| What the task requires |
Look below for the line that contains "during the experiment", then copy it and each following line exactly, through and including the line that contains "trasformed in factor".

§

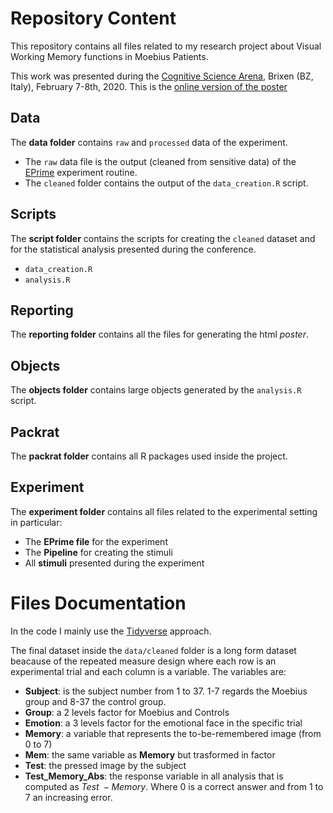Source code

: # Repository Content

This repository contains all files related to my research project about Visual Working Memory functions in Moebius Patients.

This work was presented during the [Cognitive Science Arena](https://cogsci.unibz.it/), Brixen (BZ, Italy), February 7-8th, 2020. This is the [online version of the poster](reporting/poster/VMW_Moebius_Poster.html)

## Data

The **data folder** contains `raw` and `processed` data of the experiment.

* The `raw` data file is the output (cleaned from sensitive data) of the [EPrime](https://pstnet.com/products/e-prime/) experiment routine.
* The `cleaned` folder contains the output of the `data_creation.R` script.

## Scripts

The **script folder** contains the scripts for creating the `cleaned` dataset and for the statistical analysis presented during the conference.

* `data_creation.R`
* `analysis.R`

## Reporting

The **reporting folder** contains all the files for generating the html *poster*.

## Objects

The **objects folder** contains large objects generated by the `analysis.R` script.

## Packrat

The **packrat folder** contains all R packages used inside the project.

## Experiment

The **experiment folder** contains all files related to the experimental setting in particular:
* The **EPrime file** for the experiment
* The **Pipeline** for creating the stimuli
* All **stimuli** presented during the experiment

# Files Documentation

In the code I mainly use the [Tidyverse](https://www.tidyverse.org/) approach.

The final dataset inside the `data/cleaned` folder is a long form dataset beacause of the repeated measure design where each row is an experimental trial and each column is a variable. The variables are:
* **Subject**: is the subject number from 1 to 37. 1-7 regards the Moebius group and 8-37 the control group.
* **Group**: a 2 levels factor for Moebius and Controls
* **Emotion**: a 3 levels factor for the emotional face in the specific trial
* **Memory**: a variable that represents the to-be-remembered image (from 0 to 7)
* **Mem**: the same variable as **Memory** but trasformed in factor
* **Test**: the pressed image by the subject
* **Test_Memory_Abs**: the response variable in all analysis that is computed as $Test\;-Memory$. Where 0 is a correct answer and from 1 to 7 an increasing error.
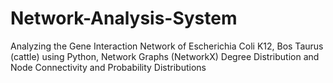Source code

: # Network-Analysis-System
Analyzing the Gene Interaction Network of Escherichia Coli K12, Bos Taurus (cattle) using Python, Network Graphs (NetworkX) Degree Distribution and Node Connectivity and Probability Distributions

§

| Task solution |
* All **stimuli** presented during the experiment

# Files Documentation

In the code I mainly use the [Tidyverse](https://www.tidyverse.org/) approach.

The final dataset inside the `data/cleaned` folder is a long form dataset beacause of the repeated measure design where each row is an experimental trial and each column is a variable. The variables are:
* **Subject**: is the subject number from 1 to 37. 1-7 regards the Moebius group and 8-37 the control group.
* **Group**: a 2 levels factor for Moebius and Controls
* **Emotion**: a 3 levels factor for the emotional face in the specific trial
* **Memory**: a variable that represents the to-be-remembered image (from 0 to 7)
* **Mem**: the same variable as **Memory** but trasformed in factor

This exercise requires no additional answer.